International regulations require large vessels to be made from steel, meaning the current dominant building processes are made to fulfill steel ship requirements. Ship designs are submitted to one or multiple shipyards outside of Denmark for manufacturing, and are then taken back to Danish shipyards for assembly, painting, outfitting, and finalization. Welding in shipyards varies depending on the level of automation. It can be conducted manually or by robotic welding solutions (typically gantry systems). From their business operations, OMT and Inrotech estimate that globally less than 5% of welding tasks in shipyards are conducted by robots, this number is 0% in Denmark.
Danish shipyards, which tend to be small to medium-sized businesses, tend to be reluctant to invest in robotic welding solutions because they are seen as overly complex without allowing for systematically estimating their impact.
This lack of digitalization severely limits Danish shipyards’ ability to react to calls for more vesicles, leading to further outsourcing to fulfill national demands in time.

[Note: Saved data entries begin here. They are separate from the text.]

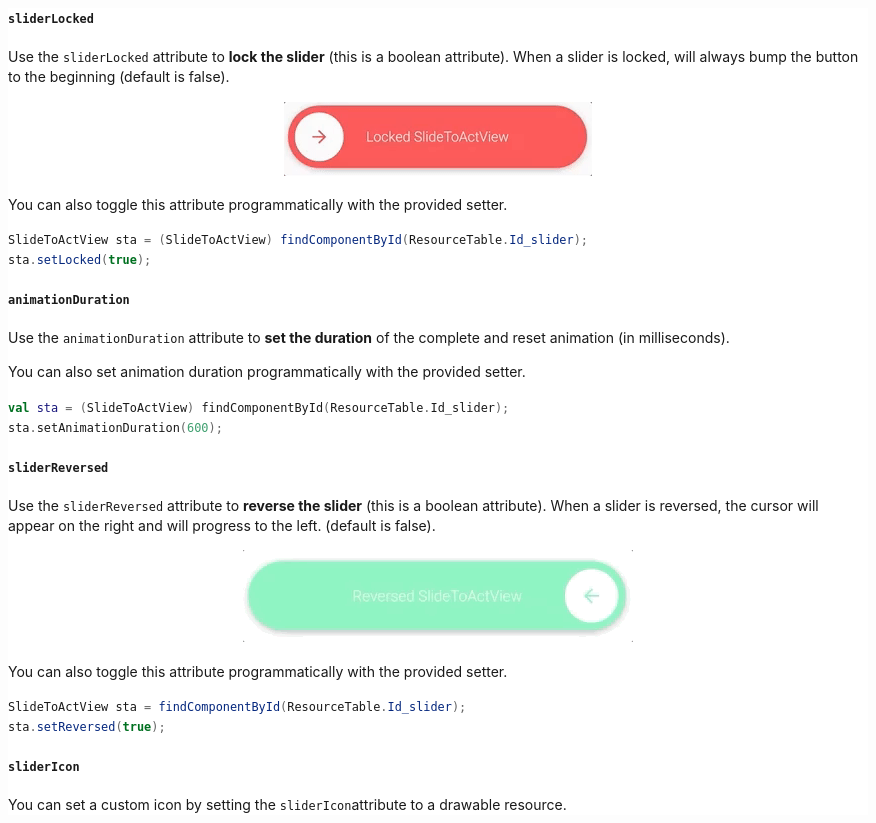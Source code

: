 #### ``sliderLocked``

Use the ``sliderLocked`` attribute to **lock the slider** (this is a boolean attribute). When a slider is locked, will always bump the button to the beginning (default is false).

<p align="center">
  <img src="assets/locked_slider.gif" alt="locked_slider gif"/>
</p>

You can also toggle this attribute programmatically with the provided setter.

```java
SlideToActView sta = (SlideToActView) findComponentById(ResourceTable.Id_slider);
sta.setLocked(true);
```

#### ``animationDuration``

Use the ``animationDuration`` attribute to **set the duration** of the complete and reset animation (in milliseconds).

You can also set animation duration programmatically with the provided setter.

```kotlin
val sta = (SlideToActView) findComponentById(ResourceTable.Id_slider);
sta.setAnimationDuration(600);
```

#### ``sliderReversed``

Use the ``sliderReversed`` attribute to **reverse the slider** (this is a boolean attribute). When a slider is reversed, the cursor will appear on the right and will progress to the left. (default is false).

<p align="center">
  <img src="assets/reversed_slider.gif" alt="reversed_slider gif"/>
</p>

You can also toggle this attribute programmatically with the provided setter.

```java
SlideToActView sta = findComponentById(ResourceTable.Id_slider);
sta.setReversed(true);
```

#### ``sliderIcon``

You can set a custom icon by setting the ``sliderIcon``attribute to a drawable resource.

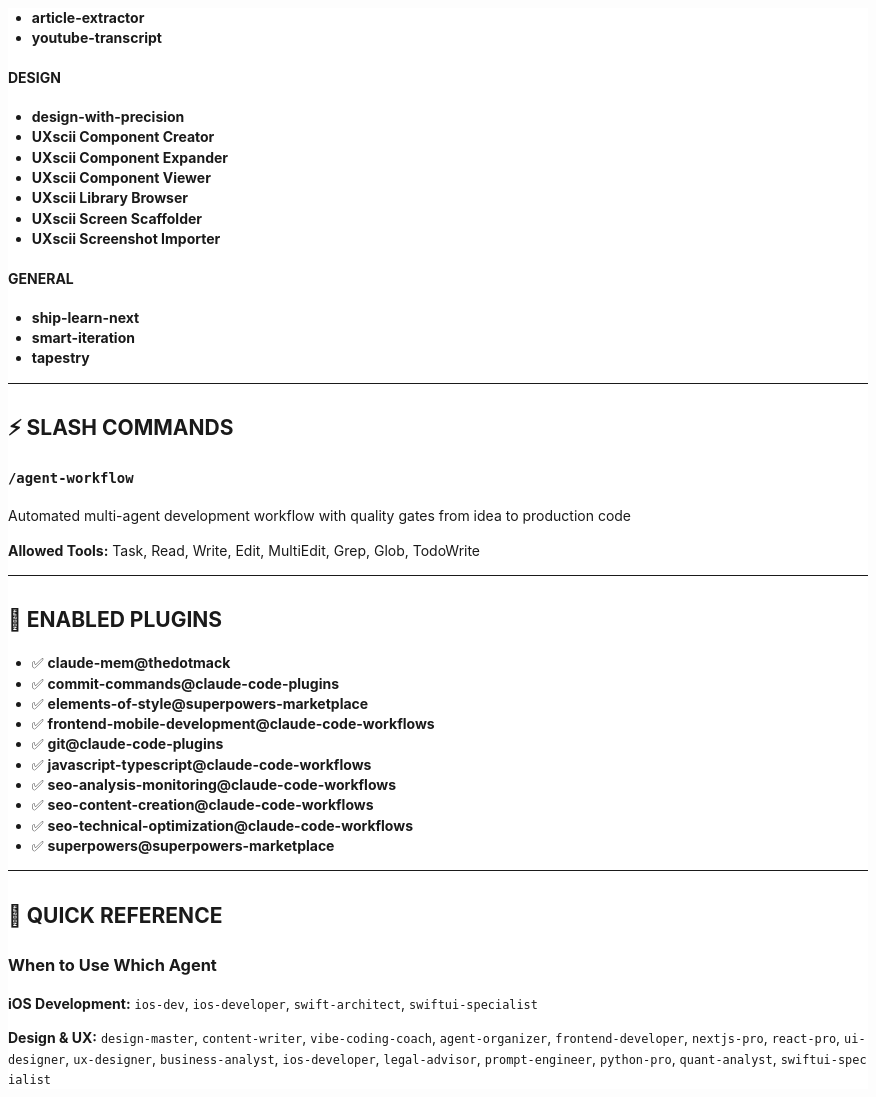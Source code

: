 - **article-extractor**
- **youtube-transcript**

#### DESIGN

- **design-with-precision**
- **UXscii Component Creator**
- **UXscii Component Expander**
- **UXscii Component Viewer**
- **UXscii Library Browser**
- **UXscii Screen Scaffolder**
- **UXscii Screenshot Importer**

#### GENERAL

- **ship-learn-next**
- **smart-iteration**
- **tapestry**

---

## ⚡ SLASH COMMANDS

### `/agent-workflow`

Automated multi-agent development workflow with quality gates from idea to production code

**Allowed Tools:** Task, Read, Write, Edit, MultiEdit, Grep, Glob, TodoWrite

---

## 🔌 ENABLED PLUGINS

- ✅ **claude-mem@thedotmack**
- ✅ **commit-commands@claude-code-plugins**
- ✅ **elements-of-style@superpowers-marketplace**
- ✅ **frontend-mobile-development@claude-code-workflows**
- ✅ **git@claude-code-plugins**
- ✅ **javascript-typescript@claude-code-workflows**
- ✅ **seo-analysis-monitoring@claude-code-workflows**
- ✅ **seo-content-creation@claude-code-workflows**
- ✅ **seo-technical-optimization@claude-code-workflows**
- ✅ **superpowers@superpowers-marketplace**

---

## 🔑 QUICK REFERENCE

### When to Use Which Agent

**iOS Development:** `ios-dev`, `ios-developer`, `swift-architect`, `swiftui-specialist`

**Design & UX:** `design-master`, `content-writer`, `vibe-coding-coach`, `agent-organizer`, `frontend-developer`, `nextjs-pro`, `react-pro`, `ui-designer`, `ux-designer`, `business-analyst`, `ios-developer`, `legal-advisor`, `prompt-engineer`, `python-pro`, `quant-analyst`, `swiftui-specialist`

OMT approached SDU to discuss a new shipbuilding paradigm coined “SuperCell”, a revolutionary technology that could help Danish shipyards address the pressures of global competition and outsourcing. The SuperCell concept centers on a multi-robot system similar to the projected systems for the LSP center. Given the right control architectures, sensors, and tools, such a multi-robot system can be used to carry out a significant amount of shipbuilding operations in a single workspace. This production paradigm refers back to when shipbuilding was carried out in docks, and shipbuilding happened deck per deck and from keel to top. However, this drydock-centered production was exchanged for the aforementioned line-based approach, which -with its highly standardized parts- more easily allows for separating the work into independent blocks (and which was leading to offshoring the hull assembly in consequence.